Assessing public measures in the face of inflation and the Ukrainian crisis

Funcas (the Spanish economic Think Tank) reviews the public measures of the main EU countries (Spain, France, Germany and Italy) to face the exponential increase in energy prices after the invasion of Ukraine. The application of tax reductions on energy, the application of subsidies to fuel consumption, or the reforms of the electricity price formation mechanism, when applied across the board, although they may be solution in the short term, they have a high budgetary cost and raise doubts about their effectiveness in the long term, while exacerbating the tension between the containment of inflation and the change of energy model.

  • Public support measures aimed at controlling the rise in energy prices as the main source of inflation and limiting its effects on the most vulnerable groups. According to Funcas, the effectiveness of some of the initiatives, especially the non-targeted cuts in taxes or generalized subsidies to fuel consumption, is doubtful (although it has been applied by the four countries examined). All this raises the importance of a comprehensive plan to take over from the recent measures justified by the emergency situation.
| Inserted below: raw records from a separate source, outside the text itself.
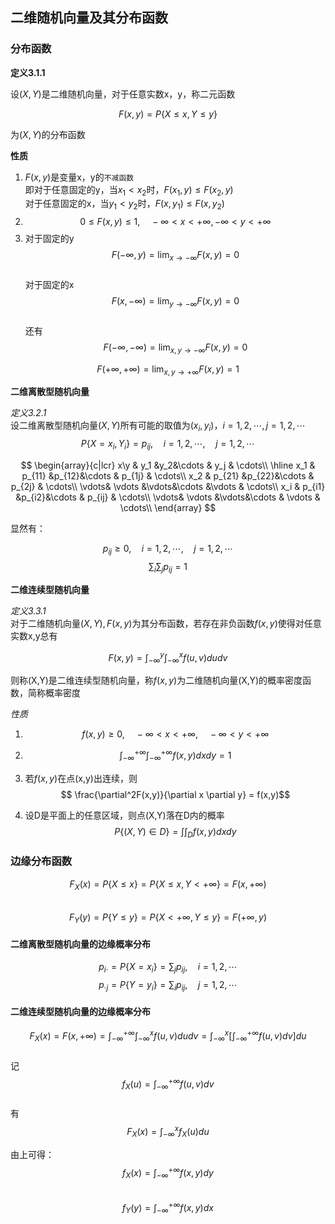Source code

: ## 二维随机向量及其分布函数  

### 分布函数  

**定义3.1.1**  

设$(X,Y)$是二维随机向量，对于任意实数x，y，称二元函数  

$$ F(x,y) = P\{X \leq x, Y \leq y \} $$  

为$(X,Y)$的分布函数  

**性质**  

1. $F(x,y)$是变量x，y的`不减函数`  
即对于任意固定的y，当$x_1 < x_2$时，$F(x_1,y) \leq F(x_2, y)$   
对于任意固定的x，当$y_1 < y_2$时，$F(x,y_1) \leq F(x,y_2)$
2. $$  0 \leq F(x,y) \leq 1,\quad -\infty < x < +\infty, -\infty < y < +\infty $$
3. 对于固定的y   
$$ F(-\infty, y) = \lim_{x \rightarrow -\infty}F(x,y) = 0 $$  
对于固定的x  
$$ F(x, -\infty) = \lim_{y \rightarrow -\infty}F(x,y) = 0 $$  
还有  
$$ F(-\infty, -\infty) = \lim_{x,y \rightarrow -\infty}F(x,y) = 0$$  

$$ F(+\infty, +\infty) = \lim_{x,y \rightarrow +\infty}F(x,y) = 1$$  

**二维离散型随机向量**  

*定义3.2.1*  
设二维离散型随机向量$(X,Y)$所有可能的取值为$(x_i,y_i)，i = 1,2,\cdots, j = 1,2,\cdots$
$$ P\{X = x_i, Y_i\} = p_{ij},\quad  i = 1,2,\cdots,\quad j = 1,2,\cdots$$

$$
\begin{array}{c|lcr}
    x\y & y_1 &y_2&\cdots & y_j & \cdots\\
    \hline
    x_1 &  p_{11} &p_{12}&\cdots & p_{1j} & \cdots\\
    x_2 &  p_{21} &p_{22}&\cdots & p_{2j} & \cdots\\
    \vdots& \vdots &\vdots&\cdots &\vdots & \cdots\\
    x_i &  p_{i1} &p_{i2}&\cdots & p_{ij} & \cdots\\
    \vdots& \vdots &\vdots&\cdots & \vdots & \cdots\\
\end{array}
$$

显然有：  

$$p_{ij} \geq 0, \quad i = 1,2,\cdots, \quad j = 1,2,\cdots$$
$$ \sum_{i}\sum_{j}p_{ij} = 1$$


**二维连续型随机向量**  

*定义3.3.1*  
对于二维随机向量$(X,Y),F(x,y)$为其分布函数，若存在非负函数$f(x,y)$使得对任意实数x,y总有  

$$F(x,y) = \int^{y}_{-\infty}\int^{x}_{-\infty}f(u,v)dudv$$  

则称(X,Y)是二维连续型随机向量，称$f(x,y)$为二维随机向量(X,Y)的概率密度函数，简称概率密度  

*性质*  

1. $$f(x,y)\geq 0, \quad -\infty < x < +\infty, \quad -\infty < y < +\infty$$  

2. $$\int^{+\infty}_{-\infty}\int^{+\infty}_{-\infty}f(x,y)dxdy = 1 $$

3. 若$f(x,y)$在点(x,y)出连续，则  
$$ \frac{\partial^2F(x,y)}{\partial x \partial y} = f(x,y)$$ 

4. 设D是平面上的任意区域，则点(X,Y)落在D内的概率  
$$ P\{(X,Y) \in D\} = \int\int_D f(x,y)dxdy$$  

### 边缘分布函数  

$$ F_X(x) = P\{X \leq x\}=P \{ X \leq x, Y < +\infty \} = F(x,+\infty) $$  
$$ F_Y(y) = P\{Y \leq y\}=P \{ X < +\infty , Y \leq y \} = F(+\infty,y) $$  

#### 二维离散型随机向量的边缘概率分布  

$$p_{i \cdot} = P\{X=x_i\} = \sum_{j}p_{ij},\quad i=1,2,\cdots$$
$$p_{\cdot j} = P\{Y=y_i\} = \sum_{i}p_{ij},\quad j=1,2,\cdots$$

#### 二维连续型随机向量的边缘概率分布  

$$ F_X(x) = F(x,+\infty)=\int^{+\infty}_{-\infty}\int^{x}_{-\infty}f(u,v)dudv=\int^{x}_{-\infty}\left[\int^{+\infty}_{-\infty}f(u,v)dv\right]du $$  
记  
$$ f_X(u) = \int^{+\infty}_{-\infty}f(u,v)dv$$   
有  
$$ F_X(x) = \int^x_{-\infty}f_X(u)du$$  

由上可得：  
$$ f_X(x) = \int^{+\infty}_{-\infty}f(x,y)dy$$  
$$ f_Y(y) = \int^{+\infty}_{-\infty}f(x,y)dx$$  
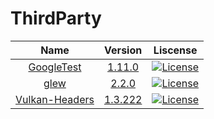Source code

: ﻿# ThirdParty

|Name|Version|Liscense|
|:-:|:-:|:-:|
|[GoogleTest](https://google.github.io/googletest/)|[1.11.0](https://github.com/google/googletest/tree/release-1.11.0)|[![License](https://img.shields.io/badge/License-BSD_3--Clause-blue.svg)](https://github.com/google/googletest/blob/release-1.11.0/LICENSE)|
|[glew](https://github.com/nigels-com/glew)|[2.2.0](https://github.com/nigels-com/glew/releases/tag/glew-2.2.0)|[![License](https://img.shields.io/badge/License-BSD_3--Clause-blue.svg)](https://github.com/nigels-com/glew/blob/glew-2.2.0/LICENSE.txt)|
|[Vulkan-Headers](https://github.com/KhronosGroup/Vulkan-Headers)|[1.3.222](https://github.com/KhronosGroup/Vulkan-Headers/releases/tag/v1.3.222)|[![License](https://img.shields.io/badge/License-Apache_2.0-blue.svg)](https://github.com/KhronosGroup/Vulkan-Headers/blob/v1.3.222/LICENSE.txt)|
  • High budgetary impact: The resources deployed until the invasion of Ukraine amounted to between 5 and 16.4 billion of euros. Since then, the additional cost of the measures is between 15 billion of euros in Germany and 27 billion of euros in France.

  • Four types of government measures analyzed: general fiscal measures that cut the final price of hydrocarbons; reforms aimed at altering the functioning of the market, especially the electricity market; subsidies or one-offs for specific groups (vulnerable and sectors most affected by energy increases); and actions aimed to save and increase energy efficiency or to promote alternative sources of supply.

- In the long term, most of the measures implemented in the four countries have no effect on the fight against inflation, with exceptions such as energy saving and efficiency measures (Germany has reduced public transport fares and Italy will make it compulsory to keep air conditioning above 25 degrees Celsius next summer). 

- Compensation policies focused on the most vulnerable sectors are undoubtedly the most effective from the point of view of protecting the productive sector and social cohesion; but they do not have a direct impact on inflation, nor do they encourage structural adjustment.